Published by the NZ Government-Backed Energy Efficiency and Conservation Authority (EECA), the report supports a 99-1 mix of energy between biomass and electricity and highlights the potential for unutilised forestry residues to reduce regional reliance on fossil fuels.
According to Matt Pedersen, Northland Regional Member for CFG Forest Managers, the report provides “forestry with an economically viable outlet for the fibre in new or existing biofuel systems,” adding that “scale (for biomass investment) will be the largest driver of the viability of new projects.”

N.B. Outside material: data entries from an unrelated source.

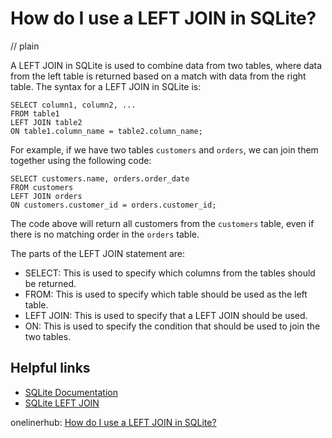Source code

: # How do I use a LEFT JOIN in SQLite?
// plain

A LEFT JOIN in SQLite is used to combine data from two tables, where data from the left table is returned based on a match with data from the right table. The syntax for a LEFT JOIN in SQLite is:

```
SELECT column1, column2, ...
FROM table1
LEFT JOIN table2
ON table1.column_name = table2.column_name;
```

For example, if we have two tables `customers` and `orders`, we can join them together using the following code:

```
SELECT customers.name, orders.order_date
FROM customers
LEFT JOIN orders
ON customers.customer_id = orders.customer_id;
```

The code above will return all customers from the `customers` table, even if there is no matching order in the `orders` table.

The parts of the LEFT JOIN statement are:

- SELECT: This is used to specify which columns from the tables should be returned.
- FROM: This is used to specify which table should be used as the left table.
- LEFT JOIN: This is used to specify that a LEFT JOIN should be used.
- ON: This is used to specify the condition that should be used to join the two tables.

## Helpful links
- [SQLite Documentation](https://www.sqlite.org/docs.html)
- [SQLite LEFT JOIN](https://www.sqlite.org/lang_select.html#leftjoin)

onelinerhub: [How do I use a LEFT JOIN in SQLite?](https://onelinerhub.com/sqlite/how-do-i-use-a-left-join-in-sqlite)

The report, titled the Northland Regional Energy Transition Accelerator (RETA) report, has input from the Northland Inc Regional Economic Development Agency, Transpower, Top Energy, and Northpower, local biomass suppliers and forest owners, electricity generators and retailers, and medium—to large-scale industrial energy users.
According to EECA Group Manager Nicki Sutherland – who was involved in developing the report, “Forestry owners and biomass suppliers in Northland can expect significant demand for wood residues locally as the region looks toward new, lower-emissions energy solutions for industrial processing.”
Ms Sutherland added that “on the energy user side, the tech we need—like biomass boilers that use wood residues for fuel—has been proven and available for several years.”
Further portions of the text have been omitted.